§ **Task objective**: Each record must be retyped in full. No character may differ.

Records from a dataset:
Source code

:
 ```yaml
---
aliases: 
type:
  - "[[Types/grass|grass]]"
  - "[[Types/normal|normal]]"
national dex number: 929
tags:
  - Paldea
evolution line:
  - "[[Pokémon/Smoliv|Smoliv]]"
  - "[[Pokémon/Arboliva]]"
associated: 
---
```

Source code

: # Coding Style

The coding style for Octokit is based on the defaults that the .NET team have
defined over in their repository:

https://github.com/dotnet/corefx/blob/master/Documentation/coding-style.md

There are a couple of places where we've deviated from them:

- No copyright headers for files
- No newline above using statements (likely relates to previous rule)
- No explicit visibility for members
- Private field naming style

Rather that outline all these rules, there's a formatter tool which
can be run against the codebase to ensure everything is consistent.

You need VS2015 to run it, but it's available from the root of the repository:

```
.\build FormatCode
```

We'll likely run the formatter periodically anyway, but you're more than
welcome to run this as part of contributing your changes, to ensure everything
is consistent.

§ **Finished exercise**:
Source code

:
 ```yaml
---
aliases: 
type:
  - "[[Types/grass|grass]]"
  - "[[Types/normal|normal]]"
national dex number: 929
tags:
  - Paldea
evolution line:
  - "[[Pokémon/Smoliv|Smoliv]]"
  - "[[Pokémon/Arboliva]]"
associated: 
---
```

Source code

: # Coding Style

The coding style for Octokit is based on the defaults that the .NET team have
defined over in their repository:

https://github.com/dotnet/corefx/blob/master/Documentation/coding-style.md

There are a couple of places where we've deviated from them:

- No copyright headers for files
- No newline above using statements (likely relates to previous rule)
- No explicit visibility for members
- Private field naming style

Rather that outline all these rules, there's a formatter tool which
can be run against the codebase to ensure everything is consistent.

You need VS2015 to run it, but it's available from the root of the repository:

```
.\build FormatCode
```

We'll likely run the formatter periodically anyway, but you're more than
welcome to run this as part of contributing your changes, to ensure everything
is consistent.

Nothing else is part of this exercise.